PyVideoAI: Action Recognition Framework

Kiyoon Kim

Last update: Dec 29, 2022

Related tags

Deep Learning PyVideoAI

Overview

This reposity contains official implementation of:

Capturing Temporal Information in a Single Frame: Channel Sampling Strategies for Action Recognition (Kim et al., 2022) Instruction

PyVideoAI: Action Recognition Framework

The only framework that completes your computer vision, action recognition research environment.

** Key features **

Supports multi-gpu, multi-node training.
STOA models such as I3D, Non-local, TSN, TRN, TSM, MVFNet, ..., and even ImageNet training!
Many datasets such as Kinetics-400, EPIC-Kitchens-55, Something-Something-V1/V2, HMDB-51, UCF-101, Diving48, CATER, ...
Supports both video decoding (straight from .avi/mp4) and frame extracted (.jpg/png) dataloaders, sparse-sample and dense-sample.
Any popular LR scheduling like Cosine Annealing with Warm Restart, Step LR, and Reduce LR on Plateau.
Early stopping when training doesn't improve (customise your condition)
Easily add custom model, optimiser, scheduler, loss and dataloader!
Telegram bot reporting experiment status.
TensorBoard reporting stats.
Colour logging
All of the above come with no extra setup. Trust me and try some examples.

** Papers implemented **

[Official] TC Reordering and GrayST (Kim et al. 2022).
ProSelfLC (CVPR 2021).

This package is motivated by PySlowFast from Facebook AI. The PySlowFast is a cool framework, but it depends too much on their config system and it was difficult to add new models (other codes) or reuse part of the modules from the framework.
This framework by Kiyoon, is designed to replace all the configuration systems to Python files, which enables easy-addition of custom models/LR scheduling/dataloader etc.
Just modify the function bodies in the config files!

Difference between the two config systems can be found in CONFIG_SYSTEM.md.

Getting Started

Jupyter Notebook examples to run:

HMDB-51 data preparation
Inference on pre-trained model from the model zoo, and visualise model/dataloader/per-class performance.
Training I3D using Kinetics pretrained model
Using image model and ImageNet dataset

is provided in the examples!

Structure

All of the executable files are in tools/.
dataset_configs/ directory configures datasets. For example, where is the dataset stored, number of classes, single-label or multi-label training, dataset-specific visualisation settings (confusion matrix has different output sizes)
model_configs/ directory configures model architectures. For example, model definition, input preprocessing mean/std.
exp_configs/ directory configures other training settings like optimiser, scheduling, dataloader, number of frames as input. The config file path has to be in exp_configs/[dataset_name]/[model_name]_[experiment_name].py format.

Usage

Preparing datasets

This package supports many action recognition datasets such as HMDB-51, EPIC-Kitchens-55, Something-Something-V1, CATER, etc.
Refer to DATASET.md.

Training command

CUDA_VISIBLE_DEVICES=0,1,2,3 python tools/run_train.py -D {dataset_config_name} -M {model_config_name} -E {exp_config_name} --local_world_size {num_GPUs} -e {num_epochs}

--local_world_size denotes the number of GPUs per computing node.

Telegram Bot

You can preview experiment results using Telegram bots!

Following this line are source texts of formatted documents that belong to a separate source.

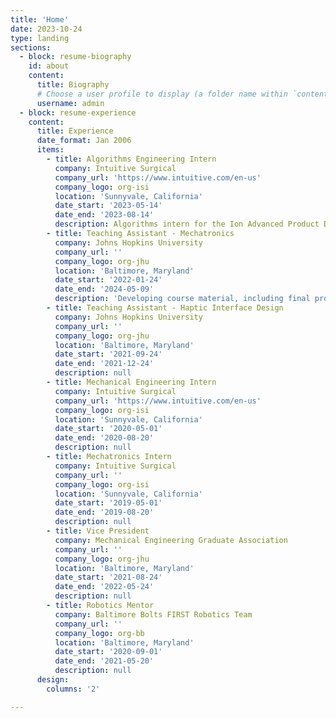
 ```yaml
---
title: 'Home'
date: 2023-10-24
type: landing
sections:
  - block: resume-biography
    id: about
    content:
      title: Biography
      # Choose a user profile to display (a folder name within `content/authors/`)
      username: admin
  - block: resume-experience
    content:
      title: Experience
      date_format: Jan 2006
      items:
        - title: Algorithms Engineering Intern
          company: Intuitive Surgical
          company_url: 'https://www.intuitive.com/en-us'
          company_logo: org-isi
          location: 'Sunnyvale, California'
          date_start: '2023-05-14'
          date_end: '2023-08-14'
          description: Algorithms intern for the Ion Advanced Product Development team.
        - title: Teaching Assistant - Mechatronics
          company: Johns Hopkins University
          company_url: ''
          company_logo: org-jhu
          location: 'Baltimore, Maryland'
          date_start: '2022-01-24'
          date_end: '2024-05-09'
          description: 'Developing course material, including final project "JHockey".'
        - title: Teaching Assistant - Haptic Interface Design
          company: Johns Hopkins University
          company_url: ''
          company_logo: org-jhu
          location: 'Baltimore, Maryland'
          date_start: '2021-09-24'
          date_end: '2021-12-24'
          description: null
        - title: Mechanical Engineering Intern
          company: Intuitive Surgical
          company_url: 'https://www.intuitive.com/en-us'
          company_logo: org-isi
          location: 'Sunnyvale, California'
          date_start: '2020-05-01'
          date_end: '2020-08-20'
          description: null
        - title: Mechatronics Intern
          company: Intuitive Surgical
          company_url: ''
          company_logo: org-isi
          location: 'Sunnyvale, California'
          date_start: '2019-05-01'
          date_end: '2019-08-20'
          description: null
        - title: Vice President
          company: Mechanical Engineering Graduate Association
          company_url: ''
          company_logo: org-jhu
          location: 'Baltimore, Maryland'
          date_start: '2021-08-24'
          date_end: '2022-05-24'
          description: null
        - title: Robotics Mentor
          company: Baltimore Bolts FIRST Robotics Team
          company_url: ''
          company_logo: org-bb
          location: 'Baltimore, Maryland'
          date_start: '2020-09-01'
          date_end: '2021-05-20'
          description: null
      design:
        columns: '2'

---
```

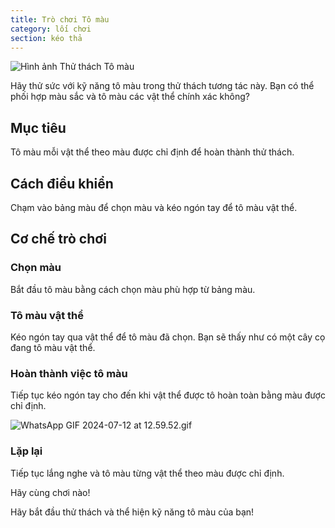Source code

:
 ```yaml
---
title: Trò chơi Tô màu
category: lối chơi
section: kéo thả
---
```

![Hình ảnh Thử thách Tô màu](https://help.studycat.com/hc/article_attachments/34823177517721)


Hãy thử sức với kỹ năng tô màu trong thử thách tương tác này. Bạn có thể phối hợp màu sắc và tô màu các vật thể chính xác không?


## Mục tiêu


Tô màu mỗi vật thể theo màu được chỉ định để hoàn thành thử thách.


## Cách điều khiển


Chạm vào bảng màu để chọn màu và kéo ngón tay để tô màu vật thể.


## Cơ chế trò chơi


### Chọn màu


Bắt đầu tô màu bằng cách chọn màu phù hợp từ bảng màu.


 


### Tô màu vật thể


Kéo ngón tay qua vật thể để tô màu đã chọn. Bạn sẽ thấy như có một cây cọ đang tô màu vật thể.


 


### Hoàn thành việc tô màu


Tiếp tục kéo ngón tay cho đến khi vật thể được tô hoàn toàn bằng màu được chỉ định.


![WhatsApp GIF 2024-07-12 at 12.59.52.gif](https://help.studycat.com/hc/article_attachments/34967665665945)


### Lặp lại


Tiếp tục lắng nghe và tô màu từng vật thể theo màu được chỉ định.


Hãy cùng chơi nào!


Hãy bắt đầu thử thách và thể hiện kỹ năng tô màu của bạn!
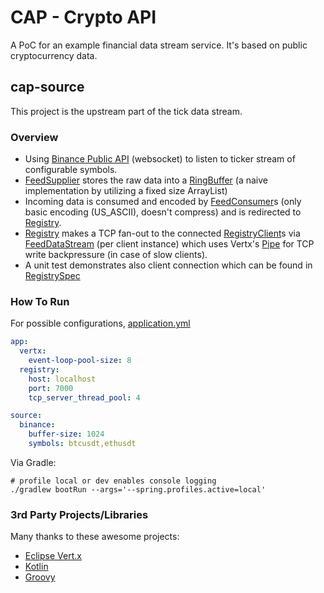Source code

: # CAP - Crypto API
A PoC for an example financial data stream service. It's based on public cryptocurrency data.  

## cap-source
This project is the upstream part of the tick data stream.

### Overview
* Using [Binance Public API](https://binance-docs.github.io/apidocs) (websocket) to listen to ticker stream of configurable symbols.
* [FeedSupplier](https://github.com/yavuztas/cap-source/blob/master/src/main/kotlin/dev/yavuztas/cap/capsource/feed/FeedSupplier.kt) stores the raw data into a [RingBuffer](https://github.com/yavuztas/cap-source/blob/master/src/main/kotlin/dev/yavuztas/cap/capsource/util/RingBuffer.kt) (a naive implementation by utilizing a fixed size ArrayList)
* Incoming data is consumed and encoded by [FeedConsumer](https://github.com/yavuztas/cap-source/blob/master/src/main/kotlin/dev/yavuztas/cap/capsource/feed/FeedConsumer.kt)s (only basic encoding (US_ASCII), doesn't compress) and is redirected to [Registry](https://github.com/yavuztas/cap-source/blob/master/src/main/kotlin/dev/yavuztas/cap/capsource/registry/Registry.kt).
* [Registry](https://github.com/yavuztas/cap-source/blob/master/src/main/kotlin/dev/yavuztas/cap/capsource/registry/Registry.kt) makes a TCP fan-out to the connected [RegistryClient](https://github.com/yavuztas/cap-source/blob/master/src/main/kotlin/dev/yavuztas/cap/capsource/registry/RegistryClient.kt)s via [FeedDataStream](https://github.com/yavuztas/cap-source/blob/master/src/main/kotlin/dev/yavuztas/cap/capsource/feed/FeedDataStream.kt) (per client instance) which uses Vertx's [Pipe](https://vertx.io/docs/apidocs/io/vertx/core/streams/Pipe.html) for TCP write backpressure (in case of slow clients).
* A unit test demonstrates also client connection which can be found in [RegistrySpec](https://github.com/yavuztas/cap-source/blob/master/src/test/groovy/dev/yavuztas/cap/capsource/registry/RegistrySpec.groovy) 

### How To Run
For possible configurations, [application.yml](https://github.com/yavuztas/cap-source/blob/master/src/main/resources/application.yml)
```yaml
app:
  vertx:
    event-loop-pool-size: 8
  registry:
    host: localhost
    port: 7000
    tcp_server_thread_pool: 4

source:
  binance:
    buffer-size: 1024
    symbols: btcusdt,ethusdt
```
Via Gradle:
```shell
# profile local or dev enables console logging
./gradlew bootRun --args='--spring.profiles.active=local'
```

### 3rd Party Projects/Libraries
Many thanks to these awesome projects:

* [Eclipse Vert.x](https://vertx.io)
* [Kotlin](https://kotlinlang.org)
* [Groovy](https://groovy-lang.org)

If your code raises an exception, it will report you too.

You can quickly take a look at example video inputs (as GIF or JPEGs) from the dataloader.
Use tools/visualisations/model_and_dataloader_visualiser.py

Talk to BotFather and make a bot.
Go to your bot and type anything (/start)
Find chat_id at https://api.telegram.org/bot{token}/getUpdates (without braces)
Add your token and chat_id to tools/key.ini.

[Telegram0]
token=
chat_id=

Model Zoo and Baselines

Refer to MODEL_ZOO.md

Installation

Refer to INSTALL.md.

TL;DR,

conda create -n videoai python=3.8
conda activate videoai
conda install pytorch==1.9.1 torchvision==0.10.1 cudatoolkit=10.2 -c pytorch
### For RTX 30xx GPUs,
#conda install pytorch==1.9.1 torchvision==0.10.1 cudatoolkit=11.1 -c pytorch -c nvidia
 

git clone --recurse-submodules https://github.com/kiyoon/PyVideoAI.git
cd PyVideoAI
git checkout v0.3
git submodule update --recursive
cd submodules/video_datasets_api
pip install -e .
cd ../experiment_utils
pip install -e .
cd ../..
pip install -e .

Experiment outputs

The experiment results (log, training stats, weights, tensorboard, plots, etc.) are saved to data/experiments by default. This can be huge, so make sure you make a softlink of a directory you really want to use. (recommended)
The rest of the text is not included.